PROBLEM STATEMENT – Every entry has to be output exactly, with none skipped.

SUPPLIED DATA –
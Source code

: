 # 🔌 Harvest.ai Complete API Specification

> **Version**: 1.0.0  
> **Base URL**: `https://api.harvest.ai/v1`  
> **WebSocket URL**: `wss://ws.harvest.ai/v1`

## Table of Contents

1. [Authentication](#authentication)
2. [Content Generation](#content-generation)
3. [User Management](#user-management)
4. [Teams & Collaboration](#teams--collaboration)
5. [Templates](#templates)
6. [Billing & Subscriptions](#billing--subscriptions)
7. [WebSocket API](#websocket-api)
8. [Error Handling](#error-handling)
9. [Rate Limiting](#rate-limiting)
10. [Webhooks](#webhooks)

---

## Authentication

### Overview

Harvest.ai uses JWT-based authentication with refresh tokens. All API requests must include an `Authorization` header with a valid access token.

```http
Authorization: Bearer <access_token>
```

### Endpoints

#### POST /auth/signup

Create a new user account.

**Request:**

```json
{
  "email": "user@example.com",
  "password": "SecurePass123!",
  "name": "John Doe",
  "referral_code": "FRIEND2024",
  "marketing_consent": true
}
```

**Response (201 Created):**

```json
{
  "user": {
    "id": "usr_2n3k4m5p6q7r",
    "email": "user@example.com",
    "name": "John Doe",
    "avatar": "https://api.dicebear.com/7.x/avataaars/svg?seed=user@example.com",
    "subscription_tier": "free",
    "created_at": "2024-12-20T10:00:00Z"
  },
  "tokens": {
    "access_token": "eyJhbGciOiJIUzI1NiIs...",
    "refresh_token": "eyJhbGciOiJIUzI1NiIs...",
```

RESPONSE BELOW –
Source code

: # 🔌 Harvest.ai Complete API Specification

> **Version**: 1.0.0  
> **Base URL**: `https://api.harvest.ai/v1`  
> **WebSocket URL**: `wss://ws.harvest.ai/v1`

## Table of Contents

1. [Authentication](#authentication)
2. [Content Generation](#content-generation)
3. [User Management](#user-management)
4. [Teams & Collaboration](#teams--collaboration)
5. [Templates](#templates)
6. [Billing & Subscriptions](#billing--subscriptions)
7. [WebSocket API](#websocket-api)
8. [Error Handling](#error-handling)
9. [Rate Limiting](#rate-limiting)
10. [Webhooks](#webhooks)

---

## Authentication

### Overview

Harvest.ai uses JWT-based authentication with refresh tokens. All API requests must include an `Authorization` header with a valid access token.

```http
Authorization: Bearer <access_token>
```

### Endpoints

#### POST /auth/signup

Create a new user account.

**Request:**

```json
{
  "email": "user@example.com",
  "password": "SecurePass123!",
  "name": "John Doe",
  "referral_code": "FRIEND2024",
  "marketing_consent": true
}
```

**Response (201 Created):**

```json
{
  "user": {
    "id": "usr_2n3k4m5p6q7r",
    "email": "user@example.com",
    "name": "John Doe",
    "avatar": "https://api.dicebear.com/7.x/avataaars/svg?seed=user@example.com",
    "subscription_tier": "free",
    "created_at": "2024-12-20T10:00:00Z"
  },
  "tokens": {
    "access_token": "eyJhbGciOiJIUzI1NiIs...",
    "refresh_token": "eyJhbGciOiJIUzI1NiIs...",
```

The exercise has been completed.